GRAND CANYON NATIONAL PARK, Ariz. (Aug. 26, 2009) The Department of the Interior today published a Federal Register notice announcing its preparation of an environmental impact statement evaluating a proposed 20-year “mineral withdrawal” that would prohibit new mining claims and the exploration or mining of existing claims without valid existing rights across nearly 1 million acres of public lands surrounding Grand Canyon National Park.
The purpose of the mineral withdrawal would be to protect Grand Canyon’s watersheds from the adverse effects of new uranium exploration and mining. If approved, the withdrawal would extend and strengthen protections set forth in the two-year land segregation announced by the Interior Department on July 20, 2009.

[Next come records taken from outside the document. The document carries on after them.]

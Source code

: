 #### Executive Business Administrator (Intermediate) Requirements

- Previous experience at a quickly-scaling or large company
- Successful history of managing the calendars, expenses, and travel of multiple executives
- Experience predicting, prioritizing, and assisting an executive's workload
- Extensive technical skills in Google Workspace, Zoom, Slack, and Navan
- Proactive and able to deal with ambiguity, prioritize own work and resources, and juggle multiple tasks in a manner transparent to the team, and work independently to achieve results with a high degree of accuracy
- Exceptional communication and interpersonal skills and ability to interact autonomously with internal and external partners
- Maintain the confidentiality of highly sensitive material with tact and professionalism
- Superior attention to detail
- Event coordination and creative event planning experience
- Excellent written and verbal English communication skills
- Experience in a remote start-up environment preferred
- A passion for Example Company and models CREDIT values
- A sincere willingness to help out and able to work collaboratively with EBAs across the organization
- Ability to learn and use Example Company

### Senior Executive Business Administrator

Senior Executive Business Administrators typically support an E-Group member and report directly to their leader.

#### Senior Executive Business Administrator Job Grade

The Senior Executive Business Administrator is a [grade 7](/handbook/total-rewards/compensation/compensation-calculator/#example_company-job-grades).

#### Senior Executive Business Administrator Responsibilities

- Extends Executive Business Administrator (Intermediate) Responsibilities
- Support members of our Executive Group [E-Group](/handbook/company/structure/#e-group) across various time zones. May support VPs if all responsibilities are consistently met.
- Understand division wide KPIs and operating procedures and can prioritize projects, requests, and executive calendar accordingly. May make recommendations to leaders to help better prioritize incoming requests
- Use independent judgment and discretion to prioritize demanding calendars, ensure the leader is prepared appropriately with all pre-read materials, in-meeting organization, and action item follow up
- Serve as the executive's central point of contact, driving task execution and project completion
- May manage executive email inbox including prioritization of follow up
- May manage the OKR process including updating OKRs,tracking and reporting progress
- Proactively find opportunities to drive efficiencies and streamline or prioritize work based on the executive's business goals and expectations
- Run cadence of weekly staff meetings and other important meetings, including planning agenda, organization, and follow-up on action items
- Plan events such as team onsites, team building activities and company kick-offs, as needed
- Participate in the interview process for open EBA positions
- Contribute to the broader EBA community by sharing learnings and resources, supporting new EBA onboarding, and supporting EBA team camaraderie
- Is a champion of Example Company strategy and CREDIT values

“Allowing the uranium industry to mine within Grand Canyon’s watersheds would entail contamination risks that aren’t worth taking,” said Taylor McKinnon, public lands campaigns director at the Center for Biological Diversity. “A 20-year mineral withdrawal would go a long way toward securing the Grand Canyon’s future.”
Spikes in uranium prices have caused thousands of new uranium claims, dozens of proposed exploration drilling projects, and proposals to reopen old uranium mines adjacent to Grand Canyon. Renewed uranium development threatens to degrade wildlife habitat and industrialize now-wild and iconic landscapes bordering the park; it also threatens to contaminate aquifers that discharge into Grand Canyon National Park and the Colorado River. The Park Service warns against drinking from several creeks in the Canyon exhibiting elevated uranium levels in the wake of past uranium mining.
“Uranium mining has already done irreparable harm to our region’s people, water, and land,” said Grand Canyon Trust spokesman Roger Clark. “We should not repeat the mistakes of the past on our public watersheds surrounding the Grand Canyon.”
Proposed uranium development has provoked a rash of litigation, public protests, and statements of concern and opposition from scientists, city officials, county officials, former Governor Janet Napolitano, the Navajo, Kaibab Paiute, Hopi and Havasupai tribes, the Metropolitan Water District of Southern California, and the Southern Nevada Water Authority. Statewide polling conducted by Public Opinion Strategies shows overwhelming public support for withdrawing from mineral entry the lands near Grand Canyon; Arizonans support protecting the Grand Canyon area from uranium mining by a two-to-one margin.
“This withdrawal process represents an exciting opportunity to protect the Grand Canyon, the Colorado River, and the many seeps and springs that feed this system,” said Sandy Bahr, chapter director for the Sierra Club’s Grand Canyon Chapter.
“By doing this, we will better safeguard the drinking water of millions of people downstream as well.”
The deadline for public comment on the first phase of the mineral withdrawal analysis is October 19, 2009. The Bureau of Land Management will be leading the analysis in conjunction with the U.S. Geological Survey, the U.S. Forest Service, the National Park Service, and the U.S. Fish and Wildlife Service. Other federal and state agencies and tribes may become cooperating agencies by request.